= The Maid's Revenge =

Play by James Shirley

The Maid's Revenge is an early Caroline era stage the play, the earliest extant tragedy by James Shirley. It was first published in 1639.

The Maid's Revenge was licensed for performance by Sir Henry Herbert, the Master of the Revels, on 9 February 1626. It was the second of Shirley's plays to be produced (after Love Tricks in 1625). The play was acted by Queen Henrietta's Men at the Cockpit Theatre, as were most of Shirley's plays in this era. The 1639 quarto was issued by the bookseller William Cooke, and was dedicated by Shirley to Henry Osborne, esq.

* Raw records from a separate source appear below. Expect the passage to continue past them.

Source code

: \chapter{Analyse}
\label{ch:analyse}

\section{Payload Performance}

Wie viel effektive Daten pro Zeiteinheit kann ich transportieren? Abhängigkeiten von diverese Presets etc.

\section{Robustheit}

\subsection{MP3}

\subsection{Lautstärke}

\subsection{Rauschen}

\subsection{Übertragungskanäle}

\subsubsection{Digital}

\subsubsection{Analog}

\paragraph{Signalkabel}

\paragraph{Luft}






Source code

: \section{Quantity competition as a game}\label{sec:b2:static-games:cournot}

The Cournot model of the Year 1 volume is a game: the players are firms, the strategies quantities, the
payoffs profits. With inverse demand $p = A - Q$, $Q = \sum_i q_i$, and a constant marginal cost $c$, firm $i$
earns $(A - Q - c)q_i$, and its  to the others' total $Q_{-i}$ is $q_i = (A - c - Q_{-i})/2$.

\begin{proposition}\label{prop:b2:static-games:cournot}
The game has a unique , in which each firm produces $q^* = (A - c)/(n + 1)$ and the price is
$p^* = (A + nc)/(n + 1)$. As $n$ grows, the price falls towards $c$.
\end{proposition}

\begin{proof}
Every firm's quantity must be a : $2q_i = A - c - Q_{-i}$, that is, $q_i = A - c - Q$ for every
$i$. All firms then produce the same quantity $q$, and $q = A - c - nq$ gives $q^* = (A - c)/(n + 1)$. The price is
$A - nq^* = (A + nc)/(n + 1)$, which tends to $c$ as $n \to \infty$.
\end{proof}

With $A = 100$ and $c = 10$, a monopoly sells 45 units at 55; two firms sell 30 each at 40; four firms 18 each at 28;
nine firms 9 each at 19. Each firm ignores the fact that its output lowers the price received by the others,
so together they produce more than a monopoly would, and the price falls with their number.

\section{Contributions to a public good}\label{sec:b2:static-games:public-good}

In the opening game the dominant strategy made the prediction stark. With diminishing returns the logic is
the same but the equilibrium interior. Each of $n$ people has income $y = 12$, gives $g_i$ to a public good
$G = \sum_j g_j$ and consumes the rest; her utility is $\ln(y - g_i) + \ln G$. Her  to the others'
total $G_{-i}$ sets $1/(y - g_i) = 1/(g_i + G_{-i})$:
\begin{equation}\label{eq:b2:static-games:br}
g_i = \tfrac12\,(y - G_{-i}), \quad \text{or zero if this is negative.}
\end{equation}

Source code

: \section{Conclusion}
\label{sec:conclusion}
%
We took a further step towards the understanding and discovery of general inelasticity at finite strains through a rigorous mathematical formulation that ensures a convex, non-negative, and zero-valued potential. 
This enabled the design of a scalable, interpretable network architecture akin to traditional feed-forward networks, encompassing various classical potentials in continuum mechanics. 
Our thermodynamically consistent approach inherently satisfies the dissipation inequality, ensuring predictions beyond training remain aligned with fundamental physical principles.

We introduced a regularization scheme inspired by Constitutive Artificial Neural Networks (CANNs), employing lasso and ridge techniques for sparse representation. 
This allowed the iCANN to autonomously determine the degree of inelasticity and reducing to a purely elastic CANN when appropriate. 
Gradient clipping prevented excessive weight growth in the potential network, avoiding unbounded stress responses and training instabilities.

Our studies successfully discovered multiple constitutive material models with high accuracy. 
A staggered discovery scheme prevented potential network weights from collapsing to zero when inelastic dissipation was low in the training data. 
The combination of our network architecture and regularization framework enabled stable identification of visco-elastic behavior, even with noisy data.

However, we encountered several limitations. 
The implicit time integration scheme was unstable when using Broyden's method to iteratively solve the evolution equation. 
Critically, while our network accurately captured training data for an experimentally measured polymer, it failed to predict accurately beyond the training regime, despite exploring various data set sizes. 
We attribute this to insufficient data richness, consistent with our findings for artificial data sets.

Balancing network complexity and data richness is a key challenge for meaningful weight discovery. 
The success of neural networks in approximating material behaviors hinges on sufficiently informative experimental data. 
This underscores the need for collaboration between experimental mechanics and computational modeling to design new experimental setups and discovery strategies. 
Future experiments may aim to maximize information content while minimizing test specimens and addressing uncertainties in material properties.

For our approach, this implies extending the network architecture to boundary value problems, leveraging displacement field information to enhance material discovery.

Shirley based his plot on the seventh story in the collection by John Reynolds called The Triumphs of God's Revenge Against the Crying and Execrable Sin of Murder.

Critics have been divided on the merits of the play. Schelling, who judged it positively, described it as "a tragedy of much promise, full of swift action, capably plotted, and fluently and lucidly written." The play was revived on the stage during the Restoration era.

==Synopsis==
The setting is Avero in Portugal; the story involves two noble families. An elderly lord, Gaspar de Vilarezo, has a son, Sebastiano, and two daughters, Catalina and Berinthia. Their contemporaries are Antonio and his sister Castabella; Sebastiano and Antonio are close friends. Antonio is in love with Berinthia; but old lord Gaspar believes that his elder daughter Catalina must be married before the younger can entertain a suitor. Antonio, therefore, pretends to be courting Catalina so that he can see Berinthia — and Catalina falls for her apparent suitor.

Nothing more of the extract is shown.